Totò Di Natale, il simbolo di un calcio che non c’è più, dal 2004 al 2015 ha fatto la storia dell’Udinese. Alla vigilia del 46esimo compleanno, a Tuttosport si è raccontato e ha raccontato il calcio secondo lui. Partendo proprio dalla sua scelta di Udine: «Sono sempre stato molto legato ai tifosi e alla città. A Udine si vive bene, lì sono cresciuto come uomo e come calciatore, ed è lì che ho costruito la mia famiglia. In quegli anni poi la squadra era molto forte, ogni stagione lottavamo per un posto in Europa. La famiglia Pozzo mi ha sempre trattato come un figlio. Quando ci fu la possibilità di andare alla Juve, la volontà mia e della società fu quella di continuare insieme. E così abbiamo fatto».
Scelta che rifarebbe, come quella di non giocare nella sua Napoli: «Giocare a Napoli non è facile, specie se sei napoletano: soffri di più quando le cose vanno male. È una maglia pesante da indossare per chi è nato e cresciuto lì. Ho preferito esserne tifoso, e lo sono tuttora».

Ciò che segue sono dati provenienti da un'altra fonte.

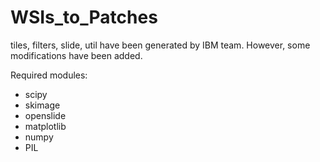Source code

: # WSIs_to_Patches

tiles, filters, slide, util have been generated by IBM team. However, some modifications have been added.

Required modules:
  - scipy
  - skimage
  - openslide
  - matplotlib
  - numpy
  - PIL
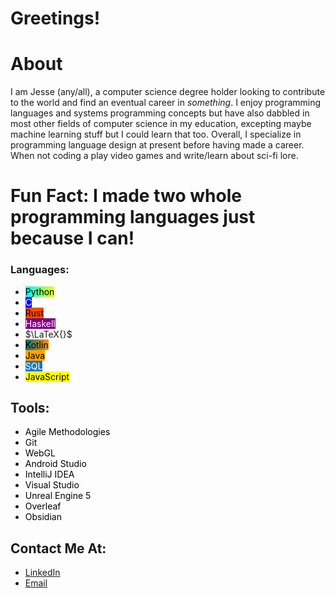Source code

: # Greetings! 

# About

I am Jesse (any/all), a computer science degree holder looking to contribute to the world and find an eventual career in *something*. I enjoy programming languages and systems programming concepts but have also dabbled in most other fields of computer science in my education, excepting maybe machine learning stuff but I could learn that too. Overall, I specialize in programming language design at present before having made a career. When not coding a play video games and write/learn about sci-fi lore.

# Fun Fact: I made two whole programming languages just because I can!

### Languages: 
- <span style="`background: rgb(2,0,36);   background: linear-gradient(90deg, rgba(2,0,36,1) 0%, rgba(0,246,255,1) 0%, rgba(242,255,0,1) 100%); color: black;`">Python</span>
- <span style="background-color: blue; color: white">C</span>
- <span style="background-color: #f74b00; color: black">Rust</span>
- <span style="background-color: purple; color: white">Haskell</span>
- $\LaTeX{}$
- <span style="`background: rgb(2,0,36);   background: linear-gradient(90deg, rgba(2,0,36,1) 0%, rgba(9,111,121,1) 0%, rgba(255,146,0,1) 100%); color: black;`">Kotlin</span>
- <span style="background-color: orange; color: black">Java</span>
- <span style="background-color: #2077be; color: white">SQL</span>
- <span style="background-color: yellow; color: black">JavaScript</span>
## Tools: 
- <span style = "background: white; color: black;">Agile Methodologies</span> 
- <span style = "background: white; color: black;">Git</span>
- <span style = "background: white; color: black;">WebGL</span>
- <span style = "background: white; color: black;">Android Studio</span>
- <span style = "background: white; color: black;">IntelliJ IDEA</span>
- <span style = "background: white; color: black;">Visual Studio</span>
- <span style = "background: white; color: black;">Unreal Engine 5</span>
- <span style = "background: white; color: black;">Overleaf</span>
- <span style = "background: white; color: black;">Obsidian</span>  
## Contact Me At:
- [LinkedIn](https://www.linkedin.com/in/jesseangusjones/)
- [Email](mailto:jesse.angus.jones@gmail.com)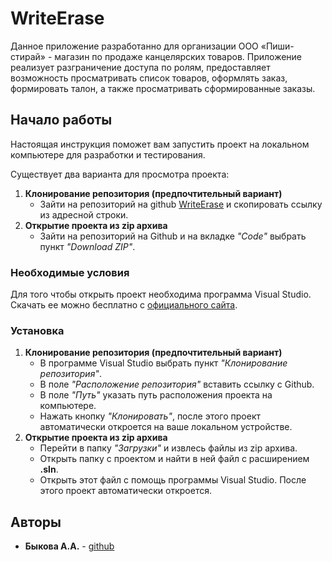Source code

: # WriteErase
Данное приложение разработанно для организации ООО «Пиши-стирай»  - магазин по продаже канцелярских товаров.
Приложение реализует разграничение доступа по ролям, предоставляет возможность просматривать список товаров, оформлять заказ, формировать талон, а также просматривать сформированные заказы.

## Начало работы

Настоящая инструкция поможет вам запустить проект на локальном компьютере для разработки и тестирования.

Существует два варианта для просмотра проекта:<br/>
1. **Клонирование репозитория (предпочтительный вариант)**
    + Зайти на репозиторий на github [WriteErase](https://github.com/AnbAnbA/WriteErase) и скопировать ссылку из адресной строки.
2. **Открытие проекта из zip архива**
    + Зайти на репозиторий на Github и на вкладке *"Code"* выбрать пункт *"Download ZIP"*.

### Необходимые условия

Для того чтобы открыть проект необходима программа Visual Studio. Скачать ее можно бесплатно с [официального сайта](https://visualstudio.microsoft.com/ru/).

### Установка

1. **Клонирование репозитория (предпочтительный вариант)**
    + В программе Visual Studio выбрать пункт *"Клонирование репозитория"*.
    + В поле *"Расположение репозитория"* вставить ссылку с Github.
    + В поле *"Путь"* указать путь расположения проекта на компьютере.
    + Нажать кнопку *"Клонировать"*, после этого проект автоматически откроется на ваше локальном устройстве.
2. **Открытие проекта из zip архива**
    + Перейти в папку *"Загрузки"* и извлесь файлы из zip архива.
    + Открыть папку с проектом и найти в ней файл с расширением **.sln**.
    + Открыть этот файл с помощь программы Visual Studio. После этого проект автоматически откроется.

## Авторы

* **Быкова А.А.** - [github](https://github.com/AnbAnbA)
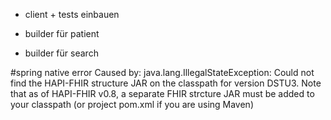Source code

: - client + tests einbauen
- builder für patient

- builder für search
                   
#spring native error
Caused by: java.lang.IllegalStateException: Could not find the HAPI-FHIR structure JAR on the classpath for version DSTU3. Note that as of HAPI-FHIR v0.8, a separate FHIR strcture JAR must be added to your classpath (or project pom.xml if you are using Maven)
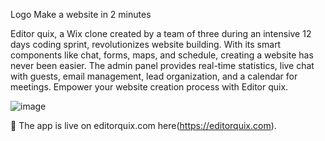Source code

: Logo
Make a website in 2 minutes

Editor quix, a Wix clone created by a team of three during an intensive 12 days coding sprint, revolutionizes website building. With its smart components like chat, forms, maps, and schedule, creating a website has never been easier. The admin panel provides real-time statistics, live chat with guests, email management, lead organization, and a calendar for meetings. Empower your website creation process with Editor quix.

![image](https://github.com/user-attachments/assets/ac214095-0abd-4952-93a1-8510b1063ef2)

🎉 The app is live on editorquix.com here(https://editorquix.com).
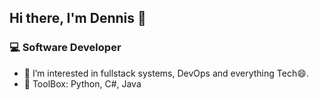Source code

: ## Hi there, I'm Dennis 👋

### 💻 Software Developer

- 🌱 I’m interested in fullstack systems, DevOps and everything Tech😄.
- 💬 ToolBox: Python, C#, Java



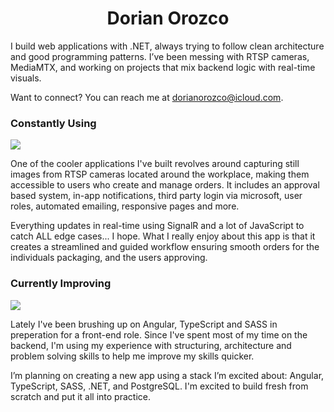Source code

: <h1 align="center">Dorian Orozco</h1>

I build web applications with .NET, always trying to follow clean architecture and good programming patterns. I’ve been messing with RTSP cameras, MediaMTX, and working on projects that mix backend logic with real-time visuals.

Want to connect? You can reach me at dorianorozco@icloud.com.  

### Constantly Using

<a href="https://skillicons.dev">
  <img src="https://skillicons.dev/icons?i=dotnet,cs,js,jquery,html,css,bootstrap" />
</a>

One of the cooler applications I've built revolves around capturing still images from RTSP cameras located around the workplace, making them accessible to users who create and manage orders. It includes an approval based system, in-app notifications, third party login via microsoft, user roles, automated emailing, responsive pages and more. 

Everything updates in real-time using SignalR and a lot of JavaScript to catch ALL edge cases... I hope. What I really enjoy about this app is that it creates a streamlined and guided workflow ensuring smooth orders for the individuals packaging, and the users approving.

### Currently Improving

<a href="https://skillicons.dev">
  <img src="https://skillicons.dev/icons?i=angular,ts,sass" />
</a>

Lately I've been brushing up on Angular, TypeScript and SASS in preperation for a front-end role. Since I've spent most of my time on the backend, I'm using my experience with structuring, architecture and problem solving skills to help me improve my skills quicker. 

I’m planning on creating a new app using a stack I’m excited about: Angular, TypeScript, SASS, .NET, and PostgreSQL. I'm excited to build fresh from scratch and put it all into practice.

Spalletti, il tecnico che lo ha voluto a Udine, e la Nazionale: «Sapevo che il mister avrebbe vinto il campionato. È un grande allenatore, ha occhi ovunque, sta 24 ore sul campo per curare ogni singolo particolare. Vederlo vincere a Napoli per me è stato speciale. Merito suo, dello staff e della società: tutti insieme hanno fatto un lavoro eccezionale».
Il suo futuro è delineato: «Vorrei continuare a lavorare come dirigente. Ho provato a fare l’allenatore ma ho capito che non faceva per me. Troppi pensieri, non riuscivo a godermi la famiglia, e così ho fatto un passo indietro. Al Donatello mi trovo benissimo, spero che negli anni continueremo a scovare talenti che possano fare la differenza in Serie A».